Stored entries:
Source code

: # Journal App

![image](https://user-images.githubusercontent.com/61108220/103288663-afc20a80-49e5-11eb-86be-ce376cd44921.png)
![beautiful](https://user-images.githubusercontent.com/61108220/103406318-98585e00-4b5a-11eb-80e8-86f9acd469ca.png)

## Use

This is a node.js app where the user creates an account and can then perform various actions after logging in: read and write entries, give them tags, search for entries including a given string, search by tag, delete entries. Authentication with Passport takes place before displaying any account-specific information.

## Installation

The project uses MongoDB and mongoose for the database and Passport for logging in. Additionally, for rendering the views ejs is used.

▶ Prompt
Find every line in the records above that holds the word "githubusercontent", and copy each one.

▶ The completed task
![image](https://user-images.githubusercontent.com/61108220/103288663-afc20a80-49e5-11eb-86be-ce376cd44921.png)
![beautiful](https://user-images.githubusercontent.com/61108220/103406318-98585e00-4b5a-11eb-80e8-86f9acd469ca.png)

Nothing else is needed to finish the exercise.